The whole of last week was “low vol” for the NZD, seeing it trade mainly within a 50pip range, making the job of a currency strategist as interesting and motivating as a stop/go traffic warden. We saw the full-week high and low on Friday. A number of soft domestic indicators – weak house sales, a softer manufacturing PMI and weaker electronic card transactions data – didn’t help the NZD, seeing it trade at its nadir by lunchtime. After the NZ close, much stronger than expected Chinese exports and loans data finally brought some life into the NZD, seeing it drive higher alongside other commodity currencies. It met some resistance around 0.6780 before closing the week near 0.6760, about 30pips higher than it began the week.
Stronger China data follows stronger PMI data released a couple of weeks ago and adds to the case that global economic momentum might have reached a turning or inflexion point, although the fall in Chinese imports indicated that we’re not out of the woods yet. Certainly, Chinese policy makers have been active in trying to help support the economy and stronger loan data back that up. Following a plethora of doom and gloom reports on the global economy, the market took these “green shoots” and ran with them, taking global equities and rates higher.
The S&P500 rose by 0.7% to close within 1% of its September high, with a strong earnings report from JP Morgan, Walt Disney’s move into a new streaming service and corporate activity in the oil sector providing supporting roles. The VIX index ended the week at 12, its lowest level this year. Our risk appetite index closed the week at 69%, its highest level since October, indicative of a “risk-loving” environment, with low credit spreads and volatility.
The US 10-year rate closed up 7bps to 2.565%, at its high for the day and the highest level traded in over three weeks. Germany and UK 10-year rates were also up in the order of 6-7bps. The market ignored slightly weaker than expected US consumer sentiment data and 5-10 year inflation expectations, which slipped back down to 2.3%, revisiting its record low.
The AUD slightly outperformed the NZD, seeing it end the week around 0.7175, its highest close since February, while NZD/AUD fell slightly to 0.9430.
EUR was 0.4% higher, closing around 1.13. Some EU-US trade war tensions are lurking in the background, with both countries set to impose punitive tariffs against each other, amidst the long-running disputes over subsidies to Airbus and Boeing. However, the sums involved are modest at around $12b and allowable under WTO rules. The WTO will ultimately determine the amounts of damages that both sides will be allowed to claim.
In the higher rates environment, JPY was the weakest of the majors, seeing USD/JPY close above 112.

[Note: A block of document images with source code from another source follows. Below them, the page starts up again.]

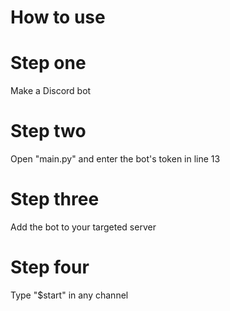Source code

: # How to use
# Step one 
Make a Discord bot
# Step two
Open "main.py" and enter the bot's token in line 13
# Step three
Add the bot to your targeted server
# Step four
Type "$start" in any channel
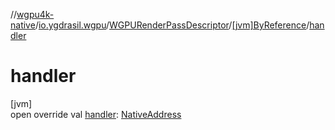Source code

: //[wgpu4k-native](../../../../index.md)/[io.ygdrasil.wgpu](../../index.md)/[WGPURenderPassDescriptor](../index.md)/[[jvm]ByReference](index.md)/[handler](handler.md)

# handler

[jvm]\
open override val [handler](handler.md): [NativeAddress](../../../ffi/-native-address/index.md)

The week ahead begins on a quiet note with a bare economic calendar, however there is much to look forward to later this week. On the domestic front, Q1 CPI data will be important ahead of the “live” RBNZ rate call next month, while Australian labour market data will be important for the RBA’s next move. China releases a number of key economic activity indicators and while euro area PMI data will also be on the radar. In the US the reporting season gets into full swing.